To the extent stated herein, Google's first motion in limine was GRANTED, and Google's second motion in limine was DENIED AS MOOT.

STATEMENT

Sonos offered Mr. James Malackowski as an expert to testify regarding its claim for damages for Google's infringement of the two remaining patents-in-suit, U.S. Patent Nos. 10,848,885 and 10,496,966. These patents cover technology for customizing and saving overlapping groups of smart speakers or other “zone players” according to a common theme, and then later invoking such groups, called “zone scenes,” on demand. Whereas the '885 patent claims the technology from the perspective of a zone player (e.g., a smart speaker), the '966 patent claims the technology from the perspective of a computing device that controls at least three zone players (e.g., a smart phone). As such, the accused products and requested damages differed. With respect to the '885 patent, Sonos accused Google media players (e.g., a Google Nest Mini speaker). With respect to the '966 patent, Sonos accused all smartphones and other computing devices that have or had the Google Home application installed (e.g., an iPhone with Google Home).

At trial, contrary to Sonos's position, the undersigned ruled that the mere installation of the Google Home application on a computing device did not itself infringe, and that Google was incapable of infringing the '966 patent unless the accused products were networked with at least three zone players that might be added to overlapping zone scenes using Google Home (Dkt. No. 762 at 15; Tr. 1403:5-11).

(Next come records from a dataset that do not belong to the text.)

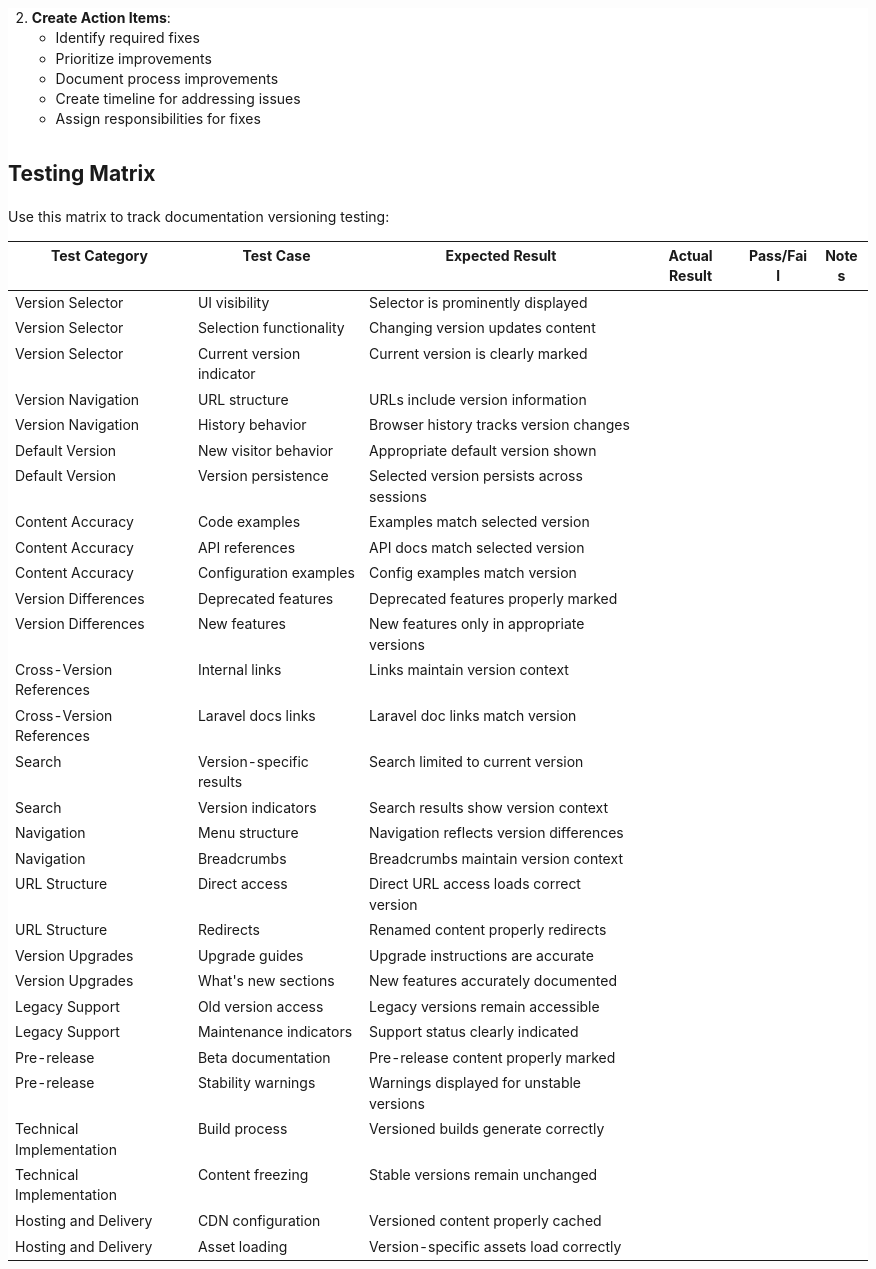 2. **Create Action Items**:
   - Identify required fixes
   - Prioritize improvements
   - Document process improvements
   - Create timeline for addressing issues
   - Assign responsibilities for fixes

## Testing Matrix

Use this matrix to track documentation versioning testing:

| Test Category | Test Case | Expected Result | Actual Result | Pass/Fail | Notes |
|---------------|-----------|-----------------|---------------|-----------|-------|
| Version Selector | UI visibility | Selector is prominently displayed | | | |
| Version Selector | Selection functionality | Changing version updates content | | | |
| Version Selector | Current version indicator | Current version is clearly marked | | | |
| Version Navigation | URL structure | URLs include version information | | | |
| Version Navigation | History behavior | Browser history tracks version changes | | | |
| Default Version | New visitor behavior | Appropriate default version shown | | | |
| Default Version | Version persistence | Selected version persists across sessions | | | |
| Content Accuracy | Code examples | Examples match selected version | | | |
| Content Accuracy | API references | API docs match selected version | | | |
| Content Accuracy | Configuration examples | Config examples match version | | | |
| Version Differences | Deprecated features | Deprecated features properly marked | | | |
| Version Differences | New features | New features only in appropriate versions | | | |
| Cross-Version References | Internal links | Links maintain version context | | | |
| Cross-Version References | Laravel docs links | Laravel doc links match version | | | |
| Search | Version-specific results | Search limited to current version | | | |
| Search | Version indicators | Search results show version context | | | |
| Navigation | Menu structure | Navigation reflects version differences | | | |
| Navigation | Breadcrumbs | Breadcrumbs maintain version context | | | |
| URL Structure | Direct access | Direct URL access loads correct version | | | |
| URL Structure | Redirects | Renamed content properly redirects | | | |
| Version Upgrades | Upgrade guides | Upgrade instructions are accurate | | | |
| Version Upgrades | What's new sections | New features accurately documented | | | |
| Legacy Support | Old version access | Legacy versions remain accessible | | | |
| Legacy Support | Maintenance indicators | Support status clearly indicated | | | |
| Pre-release | Beta documentation | Pre-release content properly marked | | | |
| Pre-release | Stability warnings | Warnings displayed for unstable versions | | | |
| Technical Implementation | Build process | Versioned builds generate correctly | | | |
| Technical Implementation | Content freezing | Stable versions remain unchanged | | | |
| Hosting and Delivery | CDN configuration | Versioned content properly cached | | | |
| Hosting and Delivery | Asset loading | Version-specific assets load correctly | | | |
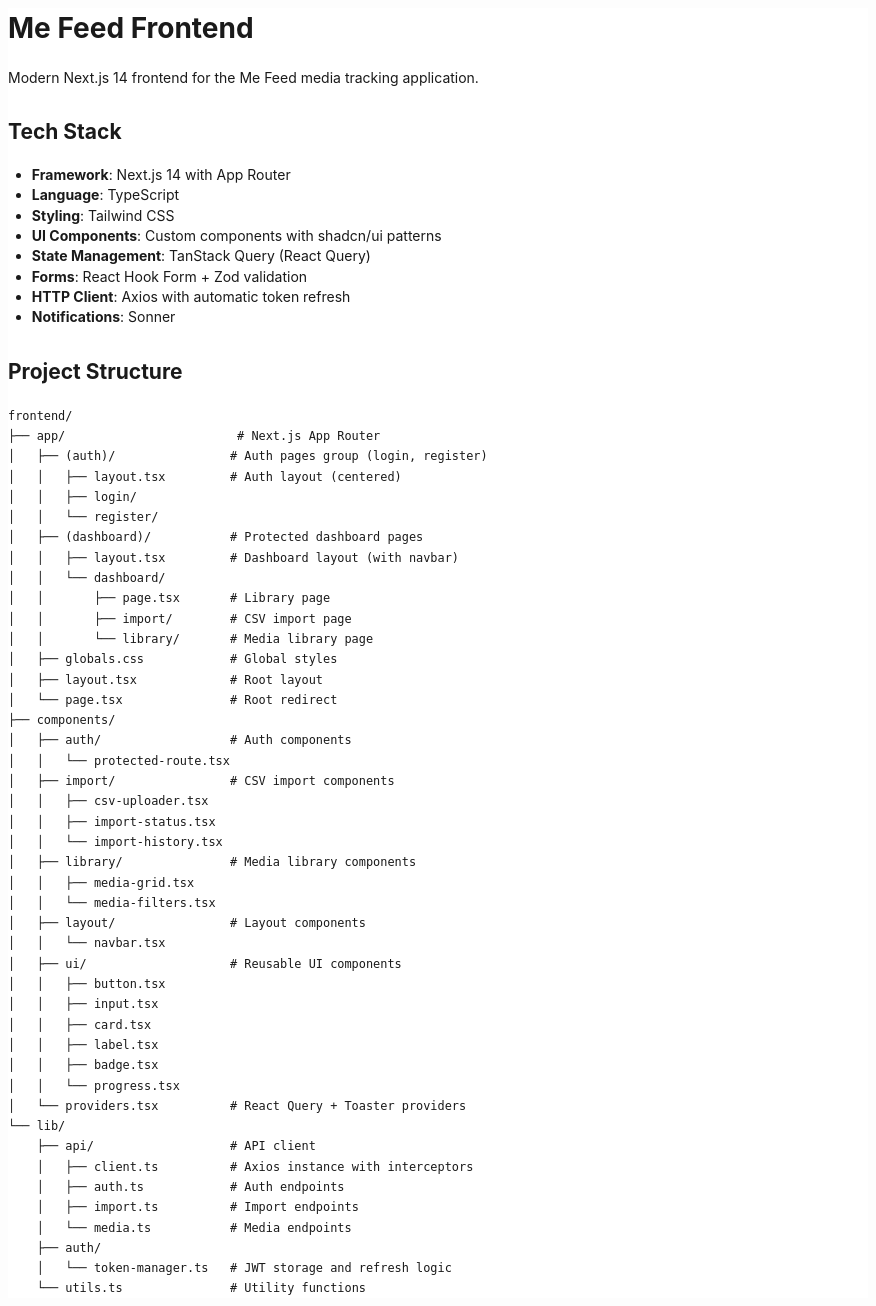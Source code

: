 # Me Feed Frontend

Modern Next.js 14 frontend for the Me Feed media tracking application.

## Tech Stack

- **Framework**: Next.js 14 with App Router
- **Language**: TypeScript
- **Styling**: Tailwind CSS
- **UI Components**: Custom components with shadcn/ui patterns
- **State Management**: TanStack Query (React Query)
- **Forms**: React Hook Form + Zod validation
- **HTTP Client**: Axios with automatic token refresh
- **Notifications**: Sonner

## Project Structure

```
frontend/
├── app/                        # Next.js App Router
│   ├── (auth)/                # Auth pages group (login, register)
│   │   ├── layout.tsx         # Auth layout (centered)
│   │   ├── login/
│   │   └── register/
│   ├── (dashboard)/           # Protected dashboard pages
│   │   ├── layout.tsx         # Dashboard layout (with navbar)
│   │   └── dashboard/
│   │       ├── page.tsx       # Library page
│   │       ├── import/        # CSV import page
│   │       └── library/       # Media library page
│   ├── globals.css            # Global styles
│   ├── layout.tsx             # Root layout
│   └── page.tsx               # Root redirect
├── components/
│   ├── auth/                  # Auth components
│   │   └── protected-route.tsx
│   ├── import/                # CSV import components
│   │   ├── csv-uploader.tsx
│   │   ├── import-status.tsx
│   │   └── import-history.tsx
│   ├── library/               # Media library components
│   │   ├── media-grid.tsx
│   │   └── media-filters.tsx
│   ├── layout/                # Layout components
│   │   └── navbar.tsx
│   ├── ui/                    # Reusable UI components
│   │   ├── button.tsx
│   │   ├── input.tsx
│   │   ├── card.tsx
│   │   ├── label.tsx
│   │   ├── badge.tsx
│   │   └── progress.tsx
│   └── providers.tsx          # React Query + Toaster providers
└── lib/
    ├── api/                   # API client
    │   ├── client.ts          # Axios instance with interceptors
    │   ├── auth.ts            # Auth endpoints
    │   ├── import.ts          # Import endpoints
    │   └── media.ts           # Media endpoints
    ├── auth/
    │   └── token-manager.ts   # JWT storage and refresh logic
    └── utils.ts               # Utility functions
```
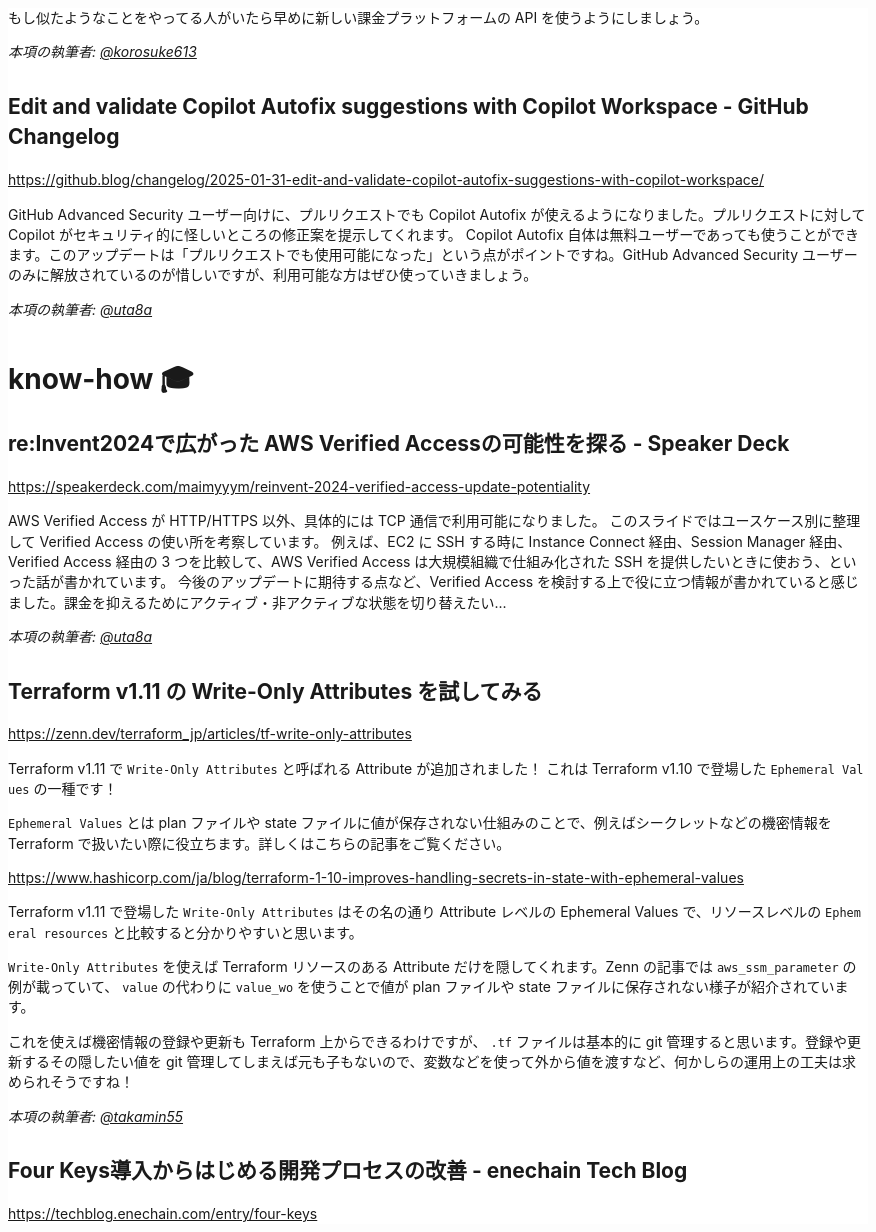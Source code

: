 もし似たようなことをやってる人がいたら早めに新しい課金プラットフォームの API を使うようにしましょう。

_本項の執筆者: [@korosuke613](https://zenn.dev/korosuke613)_

## Edit and validate Copilot Autofix suggestions with Copilot Workspace - GitHub Changelog
https://github.blog/changelog/2025-01-31-edit-and-validate-copilot-autofix-suggestions-with-copilot-workspace/

GitHub Advanced Security ユーザー向けに、プルリクエストでも Copilot Autofix が使えるようになりました。プルリクエストに対して Copilot がセキュリティ的に怪しいところの修正案を提示してくれます。
Copilot Autofix 自体は無料ユーザーであっても使うことができます。このアップデートは「プルリクエストでも使用可能になった」という点がポイントですね。GitHub Advanced Security ユーザーのみに解放されているのが惜しいですが、利用可能な方はぜひ使っていきましょう。

_本項の執筆者: [@uta8a](https://zenn.dev/uta8a)_

# know-how 🎓

## re:Invent2024で広がった AWS Verified Accessの可能性を探る - Speaker Deck
https://speakerdeck.com/maimyyym/reinvent-2024-verified-access-update-potentiality

AWS Verified Access が HTTP/HTTPS 以外、具体的には TCP 通信で利用可能になりました。
このスライドではユースケース別に整理して Verified Access の使い所を考察しています。
例えば、EC2 に SSH する時に Instance Connect 経由、Session Manager 経由、Verified Access 経由の 3 つを比較して、AWS Verified Access は大規模組織で仕組み化された SSH を提供したいときに使おう、といった話が書かれています。
今後のアップデートに期待する点など、Verified Access を検討する上で役に立つ情報が書かれていると感じました。課金を抑えるためにアクティブ・非アクティブな状態を切り替えたい...

_本項の執筆者: [@uta8a](https://zenn.dev/uta8a)_

## Terraform v1.11 の Write-Only Attributes を試してみる
https://zenn.dev/terraform_jp/articles/tf-write-only-attributes

Terraform v1.11 で `Write-Only Attributes` と呼ばれる Attribute が追加されました！
これは Terraform v1.10 で登場した `Ephemeral Values` の一種です！

`Ephemeral Values` とは plan ファイルや state ファイルに値が保存されない仕組みのことで、例えばシークレットなどの機密情報を Terraform で扱いたい際に役立ちます。詳しくはこちらの記事をご覧ください。

https://www.hashicorp.com/ja/blog/terraform-1-10-improves-handling-secrets-in-state-with-ephemeral-values

Terraform v1.11 で登場した `Write-Only Attributes` はその名の通り Attribute レベルの Ephemeral Values で、リソースレベルの `Ephemeral resources` と比較すると分かりやすいと思います。

`Write-Only Attributes` を使えば Terraform リソースのある Attribute だけを隠してくれます。Zenn の記事では `aws_ssm_parameter` の例が載っていて、 `value` の代わりに `value_wo` を使うことで値が plan ファイルや state ファイルに保存されない様子が紹介されています。

これを使えば機密情報の登録や更新も Terraform 上からできるわけですが、 `.tf` ファイルは基本的に git 管理すると思います。登録や更新するその隠したい値を git 管理してしまえば元も子もないので、変数などを使って外から値を渡すなど、何かしらの運用上の工夫は求められそうですね！

_本項の執筆者: [@takamin55](https://zenn.dev/takamin55)_

## Four Keys導入からはじめる開発プロセスの改善 - enechain Tech Blog
https://techblog.enechain.com/entry/four-keys
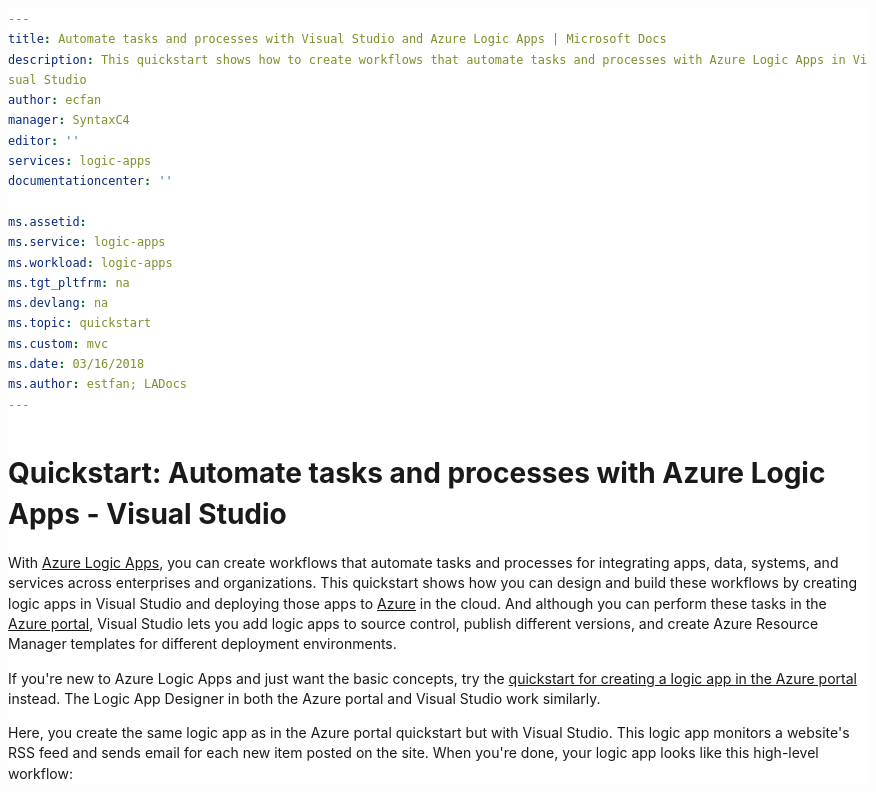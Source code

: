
```yaml
---
title: Automate tasks and processes with Visual Studio and Azure Logic Apps | Microsoft Docs
description: This quickstart shows how to create workflows that automate tasks and processes with Azure Logic Apps in Visual Studio 
author: ecfan
manager: SyntaxC4
editor: ''
services: logic-apps
documentationcenter: ''

ms.assetid: 
ms.service: logic-apps
ms.workload: logic-apps
ms.tgt_pltfrm: na
ms.devlang: na
ms.topic: quickstart
ms.custom: mvc
ms.date: 03/16/2018
ms.author: estfan; LADocs
---
```


# Quickstart: Automate tasks and processes with Azure Logic Apps - Visual Studio

With [Azure Logic Apps](../logic-apps/logic-apps-overview.md), 
you can create workflows that automate tasks and processes for integrating apps, 
data, systems, and services across enterprises and organizations. 
This quickstart shows how you can design and build these workflows 
by creating logic apps in Visual Studio and deploying those apps to 
<a href="https://docs.microsoft.com/azure/guides/developer/azure-developer-guide" target="_blank">Azure</a> in the cloud. 
And although you can perform these tasks in the 
<a href="https://portal.azure.com" target="_blank">Azure portal</a>, 
Visual Studio lets you add logic apps to source control, publish different versions, 
and create Azure Resource Manager templates for different deployment environments. 

If you're new to Azure Logic Apps and just want the basic concepts, try the 
[quickstart for creating a logic app in the Azure portal](../logic-apps/quickstart-create-first-logic-app-workflow.md) instead. 
The Logic App Designer in both the Azure portal and Visual Studio work similarly. 

Here, you create the same logic app as in the Azure portal quickstart 
but with Visual Studio. This logic app monitors a website's RSS feed 
and sends email for each new item posted on the site. 
When you're done, your logic app looks like this high-level workflow:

To calculate damages, Mr. Malackowski assumed that Sonos and Google would have used a subscription price of a third-party application offered on the Google Play Store in hypothetical patent licensing negotiations, apportioning this price to arrive at a hypothetical royalty. Specifically, he relied upon the opinion of Sonos's technical expert, Dr. Kevin Almeroth, that a free third-party scripting application could provide technology that was comparable to the claimed invention (Malackowski Rpt. 80; Tr. 1120:21-24, 1125:23-1126:1). Because a user of this application eventually had to pay for an add-on subscription in order for the application to provide the ostensibly comparable technology, Mr. Malackowski proceeded to use an optional monthly subscription price as a starting point for calculating a royalty, apportioning downward to account for incomparable features and Georgia-Pacific factors (Malackowski Rpt. 84-90, 94-124; Malackowski Reply Rpt. 24; Tr. 1125:17-1126:8, 1128:38, 1134:13-1137:4). From a $1.99 monthly fee charged to some premium users of a third-party application, Mr. Malackowski derived a $90 million damages award, mostly attributable to infringement of the '966 patent.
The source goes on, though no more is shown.